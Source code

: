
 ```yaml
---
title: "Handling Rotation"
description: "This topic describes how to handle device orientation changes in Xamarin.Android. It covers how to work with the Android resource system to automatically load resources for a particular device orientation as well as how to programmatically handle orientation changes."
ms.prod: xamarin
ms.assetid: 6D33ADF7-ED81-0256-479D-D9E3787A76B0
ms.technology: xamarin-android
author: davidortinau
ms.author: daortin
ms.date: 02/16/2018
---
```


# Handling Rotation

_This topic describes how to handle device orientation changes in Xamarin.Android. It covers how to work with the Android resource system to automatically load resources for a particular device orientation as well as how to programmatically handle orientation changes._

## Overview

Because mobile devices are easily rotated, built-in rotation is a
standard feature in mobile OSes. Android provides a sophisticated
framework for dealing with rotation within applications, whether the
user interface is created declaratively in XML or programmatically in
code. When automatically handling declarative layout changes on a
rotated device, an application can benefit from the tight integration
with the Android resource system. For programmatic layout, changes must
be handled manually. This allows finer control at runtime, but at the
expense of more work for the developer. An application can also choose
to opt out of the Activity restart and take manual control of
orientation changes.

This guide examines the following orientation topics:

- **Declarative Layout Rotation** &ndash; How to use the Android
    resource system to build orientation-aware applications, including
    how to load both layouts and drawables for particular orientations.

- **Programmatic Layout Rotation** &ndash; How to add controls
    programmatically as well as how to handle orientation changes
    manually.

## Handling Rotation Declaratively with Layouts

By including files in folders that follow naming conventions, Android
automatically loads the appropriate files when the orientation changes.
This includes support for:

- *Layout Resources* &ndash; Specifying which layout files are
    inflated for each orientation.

+++

How to complete this task
If a line of the listing above holds the string "ndash", copy it.

Final answer
- **Declarative Layout Rotation** &ndash; How to use the Android
- **Programmatic Layout Rotation** &ndash; How to add controls
- *Layout Resources* &ndash; Specifying which layout files are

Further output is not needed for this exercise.